[[ SOURCE MATERIAL, beginning ]]

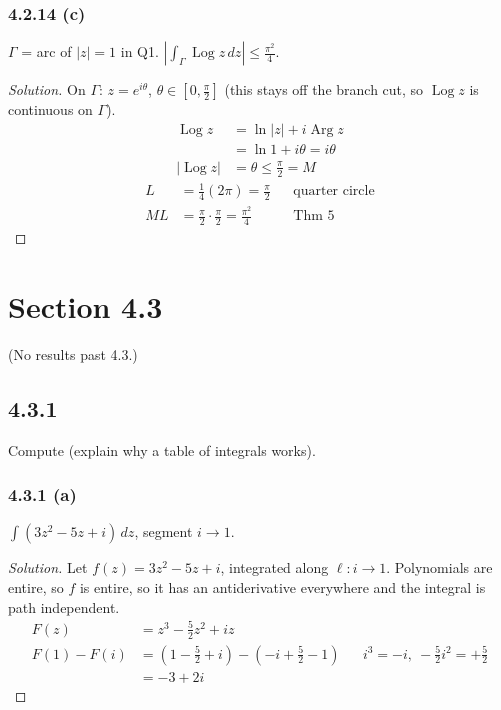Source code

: \documentclass{article}
\newenvironment{solution}{
\begin{proof}[Solution]}{
\end{proof}}
\begin{document}
\subsubsection*{4.2.14 (c)}
$\Gamma$ = arc of $|z|=1$ in Q1. $\left|\int_\Gamma \operatorname{Log} z\,dz\right| \le \frac{\pi^2}{4}$.
\begin{solution}
  On $\Gamma$: $z = e^{i\theta}$, $\theta \in \left[0, \frac{\pi}{2}\right]$
  (this stays off the branch cut, so $\operatorname{Log} z$ is continuous on $\Gamma$).
  \begin{align*}
    \operatorname{Log} z   & = \ln|z| + i\operatorname{Arg} z \\
                           & = \ln 1 + i\theta = i\theta \\
    |\operatorname{Log} z| & = \theta \le \frac{\pi}{2} = M
  \end{align*}
  \begin{align*}
    L  & = \frac{1}{4}(2\pi) = \frac{\pi}{2} && \text{quarter circle} \\
    ML & = \frac{\pi}{2}\cdot\frac{\pi}{2} = \frac{\pi^2}{4} && \text{Thm 5}
  \end{align*}
\end{solution}

\section*{Section 4.3}
(No results past 4.3.)

\subsection*{4.3.1}
Compute (explain why a table of integrals works).

\subsubsection*{4.3.1 (a)}
$\int (3z^2 - 5z + i)\,dz$, segment $i \to 1$.
\begin{solution}
  Let $f(z) = 3z^2 - 5z + i$, integrated along $\ell: i \to 1$.
  Polynomials are entire, so $f$ is entire, so it has an antiderivative everywhere and the
  integral is path independent.
  \begin{align*}
    F(z)        & = z^3 - \frac{5}{2}z^2 + iz \\
    F(1) - F(i) & = \left(1 - \frac{5}{2} + i\right) - \left(-i + \frac{5}{2} - 1\right)
                  && i^3 = -i,\ -\tfrac{5}{2}i^2 = +\tfrac{5}{2} \\
                & = -3 + 2i
  \end{align*}
\end{solution}
\end{document}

[[ SOURCE MATERIAL, end ]]

_WORK INSTRUCTION_.
All entries are to be retyped exactly. Omit any embedded images.

_SOLUTION TO THIS TASK_.
Source code

: \documentclass{article}
\newenvironment{solution}{
\begin{proof}[Solution]}{
\end{proof}}
\begin{document}
\subsubsection*{4.2.14 (c)}
$\Gamma$ = arc of $|z|=1$ in Q1. $\left|\int_\Gamma \operatorname{Log} z\,dz\right| \le \frac{\pi^2}{4}$.
\begin{solution}
  On $\Gamma$: $z = e^{i\theta}$, $\theta \in \left[0, \frac{\pi}{2}\right]$
  (this stays off the branch cut, so $\operatorname{Log} z$ is continuous on $\Gamma$).
  \begin{align*}
    \operatorname{Log} z   & = \ln|z| + i\operatorname{Arg} z \\
                           & = \ln 1 + i\theta = i\theta \\
    |\operatorname{Log} z| & = \theta \le \frac{\pi}{2} = M
  \end{align*}
  \begin{align*}
    L  & = \frac{1}{4}(2\pi) = \frac{\pi}{2} && \text{quarter circle} \\
    ML & = \frac{\pi}{2}\cdot\frac{\pi}{2} = \frac{\pi^2}{4} && \text{Thm 5}
  \end{align*}
\end{solution}

\section*{Section 4.3}
(No results past 4.3.)

\subsection*{4.3.1}
Compute (explain why a table of integrals works).

\subsubsection*{4.3.1 (a)}
$\int (3z^2 - 5z + i)\,dz$, segment $i \to 1$.
\begin{solution}
  Let $f(z) = 3z^2 - 5z + i$, integrated along $\ell: i \to 1$.
  Polynomials are entire, so $f$ is entire, so it has an antiderivative everywhere and the
  integral is path independent.
  \begin{align*}
    F(z)        & = z^3 - \frac{5}{2}z^2 + iz \\
    F(1) - F(i) & = \left(1 - \frac{5}{2} + i\right) - \left(-i + \frac{5}{2} - 1\right)
                  && i^3 = -i,\ -\tfrac{5}{2}i^2 = +\tfrac{5}{2} \\
                & = -3 + 2i
  \end{align*}
\end{solution}
\end{document}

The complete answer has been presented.